Article Preview
TopExisting DT algorithms are usually implemented with “black-box”- approach. Thereby the user specifies input data and parameters used for definition of appropriate model. Induction procedure is hidden from the user. The user has no possibility to change algorithms in order to improve such results. These algorithms are very hard to analyze and evaluate, because it is hard to determine which part of the algorithm had influence on its performance. Certain part of the algorithm is the best with one data set, while with the other data set, corresponding part of some other algorithm can be better. In this approach performance testing of different parts of algorithms over data sets, as well as combination of the most efficient parts from different algorithms, are not possible. Better performance with these algorithms can be achieved with incremental improvement of existing algorithms.

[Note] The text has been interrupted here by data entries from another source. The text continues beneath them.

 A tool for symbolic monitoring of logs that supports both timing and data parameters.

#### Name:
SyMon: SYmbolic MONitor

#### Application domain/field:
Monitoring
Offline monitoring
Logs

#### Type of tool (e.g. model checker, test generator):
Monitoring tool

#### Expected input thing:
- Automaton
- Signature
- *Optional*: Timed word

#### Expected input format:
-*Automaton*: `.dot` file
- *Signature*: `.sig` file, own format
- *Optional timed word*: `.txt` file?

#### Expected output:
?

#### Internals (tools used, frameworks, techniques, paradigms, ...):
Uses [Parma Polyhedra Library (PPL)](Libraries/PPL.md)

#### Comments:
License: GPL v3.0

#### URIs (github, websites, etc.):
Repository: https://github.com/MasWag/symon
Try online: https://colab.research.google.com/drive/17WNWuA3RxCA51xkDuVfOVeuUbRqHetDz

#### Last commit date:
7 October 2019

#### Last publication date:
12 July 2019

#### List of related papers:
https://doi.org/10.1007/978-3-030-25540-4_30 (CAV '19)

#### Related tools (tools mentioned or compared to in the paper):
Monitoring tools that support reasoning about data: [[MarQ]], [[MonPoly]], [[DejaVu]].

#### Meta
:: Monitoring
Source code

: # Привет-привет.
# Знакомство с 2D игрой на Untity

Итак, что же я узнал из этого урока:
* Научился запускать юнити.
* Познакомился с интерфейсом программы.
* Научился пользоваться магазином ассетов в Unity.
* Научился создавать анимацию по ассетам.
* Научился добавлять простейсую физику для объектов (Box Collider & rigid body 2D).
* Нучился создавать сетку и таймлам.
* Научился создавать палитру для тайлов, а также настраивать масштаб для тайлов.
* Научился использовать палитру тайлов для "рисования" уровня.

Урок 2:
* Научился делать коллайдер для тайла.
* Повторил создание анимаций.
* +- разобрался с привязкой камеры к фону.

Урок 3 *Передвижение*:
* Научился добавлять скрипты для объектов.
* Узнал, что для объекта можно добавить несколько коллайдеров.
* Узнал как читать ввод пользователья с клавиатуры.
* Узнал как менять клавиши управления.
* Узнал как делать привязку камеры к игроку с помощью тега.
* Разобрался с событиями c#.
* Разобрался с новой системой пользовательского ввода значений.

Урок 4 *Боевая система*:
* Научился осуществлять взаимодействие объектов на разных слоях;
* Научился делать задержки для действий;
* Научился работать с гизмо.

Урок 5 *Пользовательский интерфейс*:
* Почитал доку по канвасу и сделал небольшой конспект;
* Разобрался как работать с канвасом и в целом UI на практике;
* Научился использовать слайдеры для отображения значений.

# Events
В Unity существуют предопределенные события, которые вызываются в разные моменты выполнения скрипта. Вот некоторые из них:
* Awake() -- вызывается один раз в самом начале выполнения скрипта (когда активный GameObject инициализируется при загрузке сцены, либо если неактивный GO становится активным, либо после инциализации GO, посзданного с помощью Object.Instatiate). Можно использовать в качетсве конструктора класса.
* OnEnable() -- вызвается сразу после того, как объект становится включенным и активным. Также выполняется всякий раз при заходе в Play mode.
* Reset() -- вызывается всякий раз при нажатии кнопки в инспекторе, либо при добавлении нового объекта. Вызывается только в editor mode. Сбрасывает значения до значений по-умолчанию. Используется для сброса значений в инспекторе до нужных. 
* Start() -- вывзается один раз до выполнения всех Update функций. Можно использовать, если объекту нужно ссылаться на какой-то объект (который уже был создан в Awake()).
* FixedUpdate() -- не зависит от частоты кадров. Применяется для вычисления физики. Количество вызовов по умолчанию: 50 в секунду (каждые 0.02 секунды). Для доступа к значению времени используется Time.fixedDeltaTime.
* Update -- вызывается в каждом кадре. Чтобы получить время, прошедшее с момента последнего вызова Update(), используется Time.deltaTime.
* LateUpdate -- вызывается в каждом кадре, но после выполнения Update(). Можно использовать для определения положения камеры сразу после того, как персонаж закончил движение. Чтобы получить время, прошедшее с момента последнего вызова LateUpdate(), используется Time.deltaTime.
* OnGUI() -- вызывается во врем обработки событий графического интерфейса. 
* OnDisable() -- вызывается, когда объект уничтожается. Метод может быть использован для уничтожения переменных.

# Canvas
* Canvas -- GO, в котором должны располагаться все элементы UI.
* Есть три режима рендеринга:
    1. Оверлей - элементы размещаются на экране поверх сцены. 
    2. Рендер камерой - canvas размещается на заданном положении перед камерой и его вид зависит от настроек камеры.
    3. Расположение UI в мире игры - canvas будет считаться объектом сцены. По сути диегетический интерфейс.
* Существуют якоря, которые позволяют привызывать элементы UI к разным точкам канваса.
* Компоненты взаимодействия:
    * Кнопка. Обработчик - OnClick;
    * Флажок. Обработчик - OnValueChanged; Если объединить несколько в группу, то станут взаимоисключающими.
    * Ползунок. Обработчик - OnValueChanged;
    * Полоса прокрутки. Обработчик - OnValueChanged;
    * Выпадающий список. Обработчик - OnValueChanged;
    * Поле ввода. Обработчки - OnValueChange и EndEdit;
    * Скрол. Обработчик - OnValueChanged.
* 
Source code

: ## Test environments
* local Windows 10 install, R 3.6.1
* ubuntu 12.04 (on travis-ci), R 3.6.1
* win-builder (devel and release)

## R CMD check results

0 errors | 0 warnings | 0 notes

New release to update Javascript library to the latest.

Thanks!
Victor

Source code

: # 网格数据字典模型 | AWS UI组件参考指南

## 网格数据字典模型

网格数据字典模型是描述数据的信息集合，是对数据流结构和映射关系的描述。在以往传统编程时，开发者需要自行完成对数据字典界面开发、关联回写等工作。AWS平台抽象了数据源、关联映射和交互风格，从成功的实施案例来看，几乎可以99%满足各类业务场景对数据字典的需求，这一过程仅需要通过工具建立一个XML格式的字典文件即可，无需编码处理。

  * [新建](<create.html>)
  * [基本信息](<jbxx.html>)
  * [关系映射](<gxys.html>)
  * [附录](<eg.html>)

One of the first “black-box” DT algorithms is ID3 (Quinlan, 1986). This algorithm works only with categorical variables, it is based on “multi-way”-split and it uses “Information Gain”- measure for split quality. This evaluation measure is biased towards choosing attributes with more categories. Breiman, Friedman, Stone and Olshen (1984), proposed CART algorithm which works with both categorical and numerical variables, and for split evaluation it uses “Gini” measure. The algorithm supports only “binary”- splits. Algorithm C4.5 (Quinlan, 1993) is improvement of ID3 algorithm which can work both, with categorical and numerical data. It uses “multi-way”- split for categorical, and “binary” for numerical data. For split evaluation it uses “Gain Ratio”-measure, which is not biased towards attributes with several categories. It also includes three pruning algorithms: reduced error pruning, pessimistic error pruning and error based pruning. CHAID algorithm was proposed by Kass (1980). In this algorithm Chi-square test is used for evaluation of the split quality. QUEST algorithm (Loah & Shih, 1997), uses removal of insignificant attributes with chi-square test, for categorical, and ANOVA f-test, for numerical data.